- _EXERCISE DATA_:
-- Opening Marker --
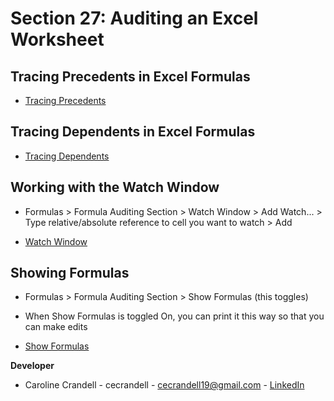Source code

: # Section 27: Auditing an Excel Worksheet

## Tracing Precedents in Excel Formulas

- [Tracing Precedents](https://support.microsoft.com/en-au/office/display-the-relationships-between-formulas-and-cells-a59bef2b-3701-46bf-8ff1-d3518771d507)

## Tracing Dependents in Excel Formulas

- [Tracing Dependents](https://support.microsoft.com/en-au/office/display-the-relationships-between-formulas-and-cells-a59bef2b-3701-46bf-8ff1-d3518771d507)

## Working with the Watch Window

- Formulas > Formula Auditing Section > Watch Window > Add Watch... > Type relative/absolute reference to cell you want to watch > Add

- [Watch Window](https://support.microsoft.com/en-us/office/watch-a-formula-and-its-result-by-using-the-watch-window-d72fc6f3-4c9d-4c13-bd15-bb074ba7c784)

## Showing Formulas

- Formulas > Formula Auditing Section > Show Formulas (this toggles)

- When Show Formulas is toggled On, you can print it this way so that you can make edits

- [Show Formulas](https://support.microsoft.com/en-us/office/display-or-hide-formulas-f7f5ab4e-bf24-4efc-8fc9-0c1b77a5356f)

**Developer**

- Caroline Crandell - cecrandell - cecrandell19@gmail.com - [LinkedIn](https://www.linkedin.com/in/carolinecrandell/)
-- Closing Marker --
-- Opening Marker --
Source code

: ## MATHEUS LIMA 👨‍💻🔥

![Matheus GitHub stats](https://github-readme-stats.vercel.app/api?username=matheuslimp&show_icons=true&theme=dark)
-- Closing Marker --
-- Opening Marker --
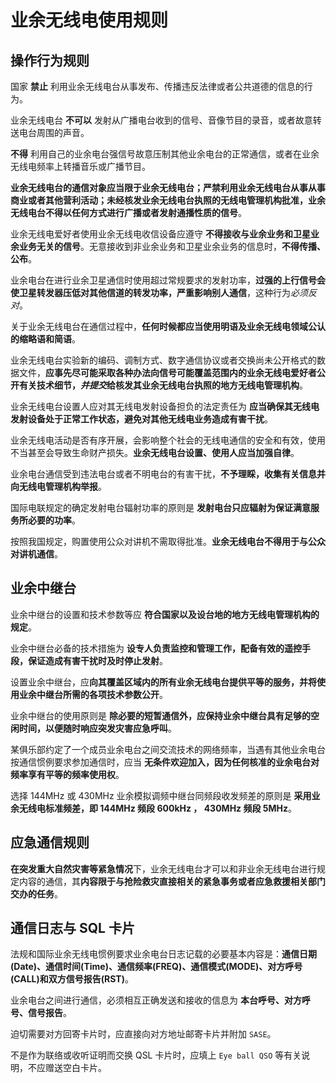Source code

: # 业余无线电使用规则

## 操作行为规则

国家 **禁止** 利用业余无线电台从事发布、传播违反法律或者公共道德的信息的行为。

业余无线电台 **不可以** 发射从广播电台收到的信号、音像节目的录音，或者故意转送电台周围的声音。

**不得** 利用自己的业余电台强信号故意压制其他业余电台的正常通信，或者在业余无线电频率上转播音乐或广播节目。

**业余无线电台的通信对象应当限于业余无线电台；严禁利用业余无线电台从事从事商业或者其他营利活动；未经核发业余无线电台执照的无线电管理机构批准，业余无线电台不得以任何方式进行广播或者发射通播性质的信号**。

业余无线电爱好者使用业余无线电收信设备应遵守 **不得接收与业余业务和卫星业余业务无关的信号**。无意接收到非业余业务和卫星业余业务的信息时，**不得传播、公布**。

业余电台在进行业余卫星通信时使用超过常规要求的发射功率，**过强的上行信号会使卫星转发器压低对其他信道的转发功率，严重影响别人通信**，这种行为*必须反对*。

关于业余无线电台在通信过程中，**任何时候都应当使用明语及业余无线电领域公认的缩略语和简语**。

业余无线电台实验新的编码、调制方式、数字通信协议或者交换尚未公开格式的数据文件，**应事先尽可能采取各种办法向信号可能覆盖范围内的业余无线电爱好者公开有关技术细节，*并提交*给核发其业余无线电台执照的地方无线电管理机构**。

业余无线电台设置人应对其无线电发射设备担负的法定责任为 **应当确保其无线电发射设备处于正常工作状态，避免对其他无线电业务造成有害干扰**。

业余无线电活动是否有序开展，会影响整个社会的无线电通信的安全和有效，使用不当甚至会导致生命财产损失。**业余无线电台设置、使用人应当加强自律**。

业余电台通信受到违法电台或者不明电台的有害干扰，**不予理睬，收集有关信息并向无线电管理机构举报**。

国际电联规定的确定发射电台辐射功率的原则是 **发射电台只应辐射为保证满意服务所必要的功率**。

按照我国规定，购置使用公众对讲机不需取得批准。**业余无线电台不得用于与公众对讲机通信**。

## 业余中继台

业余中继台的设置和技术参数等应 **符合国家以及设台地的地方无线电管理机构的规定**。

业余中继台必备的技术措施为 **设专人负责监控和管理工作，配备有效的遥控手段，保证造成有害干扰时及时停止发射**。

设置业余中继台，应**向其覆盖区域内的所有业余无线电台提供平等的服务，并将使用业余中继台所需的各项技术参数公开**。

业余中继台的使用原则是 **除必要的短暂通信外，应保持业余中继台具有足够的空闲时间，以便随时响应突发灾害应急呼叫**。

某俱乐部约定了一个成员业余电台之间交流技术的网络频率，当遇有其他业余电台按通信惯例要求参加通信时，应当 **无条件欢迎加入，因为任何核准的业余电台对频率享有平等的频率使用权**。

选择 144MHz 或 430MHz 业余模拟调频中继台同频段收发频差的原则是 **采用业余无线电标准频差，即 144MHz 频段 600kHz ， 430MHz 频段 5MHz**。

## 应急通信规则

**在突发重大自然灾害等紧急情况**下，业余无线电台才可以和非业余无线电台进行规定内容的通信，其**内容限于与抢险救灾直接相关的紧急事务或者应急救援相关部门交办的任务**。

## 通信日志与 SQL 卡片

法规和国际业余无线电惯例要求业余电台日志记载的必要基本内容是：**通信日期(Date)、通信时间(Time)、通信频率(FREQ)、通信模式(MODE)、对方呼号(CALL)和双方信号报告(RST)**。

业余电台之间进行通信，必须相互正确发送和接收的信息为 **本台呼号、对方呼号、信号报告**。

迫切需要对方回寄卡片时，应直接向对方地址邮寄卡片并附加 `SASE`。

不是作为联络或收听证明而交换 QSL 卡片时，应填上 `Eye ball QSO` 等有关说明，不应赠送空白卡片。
-- Closing Marker --
- _WHAT YOU WILL DO_:
In the data above, find the line with "业余无线电台设置人应对其无线" and the line with "不是作为联络或收听证明而交换 QSL 卡片时，应填上". Retype both, plus every line between them, exactly.

- _SOLUTION FOR THIS PROBLEM_:
业余无线电台设置人应对其无线电发射设备担负的法定责任为 **应当确保其无线电发射设备处于正常工作状态，避免对其他无线电业务造成有害干扰**。

业余无线电活动是否有序开展，会影响整个社会的无线电通信的安全和有效，使用不当甚至会导致生命财产损失。**业余无线电台设置、使用人应当加强自律**。

业余电台通信受到违法电台或者不明电台的有害干扰，**不予理睬，收集有关信息并向无线电管理机构举报**。

国际电联规定的确定发射电台辐射功率的原则是 **发射电台只应辐射为保证满意服务所必要的功率**。

按照我国规定，购置使用公众对讲机不需取得批准。**业余无线电台不得用于与公众对讲机通信**。

## 业余中继台

业余中继台的设置和技术参数等应 **符合国家以及设台地的地方无线电管理机构的规定**。

业余中继台必备的技术措施为 **设专人负责监控和管理工作，配备有效的遥控手段，保证造成有害干扰时及时停止发射**。

设置业余中继台，应**向其覆盖区域内的所有业余无线电台提供平等的服务，并将使用业余中继台所需的各项技术参数公开**。

业余中继台的使用原则是 **除必要的短暂通信外，应保持业余中继台具有足够的空闲时间，以便随时响应突发灾害应急呼叫**。

某俱乐部约定了一个成员业余电台之间交流技术的网络频率，当遇有其他业余电台按通信惯例要求参加通信时，应当 **无条件欢迎加入，因为任何核准的业余电台对频率享有平等的频率使用权**。

选择 144MHz 或 430MHz 业余模拟调频中继台同频段收发频差的原则是 **采用业余无线电标准频差，即 144MHz 频段 600kHz ， 430MHz 频段 5MHz**。

## 应急通信规则

**在突发重大自然灾害等紧急情况**下，业余无线电台才可以和非业余无线电台进行规定内容的通信，其**内容限于与抢险救灾直接相关的紧急事务或者应急救援相关部门交办的任务**。

## 通信日志与 SQL 卡片

法规和国际业余无线电惯例要求业余电台日志记载的必要基本内容是：**通信日期(Date)、通信时间(Time)、通信频率(FREQ)、通信模式(MODE)、对方呼号(CALL)和双方信号报告(RST)**。

业余电台之间进行通信，必须相互正确发送和接收的信息为 **本台呼号、对方呼号、信号报告**。

迫切需要对方回寄卡片时，应直接向对方地址邮寄卡片并附加 `SASE`。

不是作为联络或收听证明而交换 QSL 卡片时，应填上 `Eye ball QSO` 等有关说明，不应赠送空白卡片。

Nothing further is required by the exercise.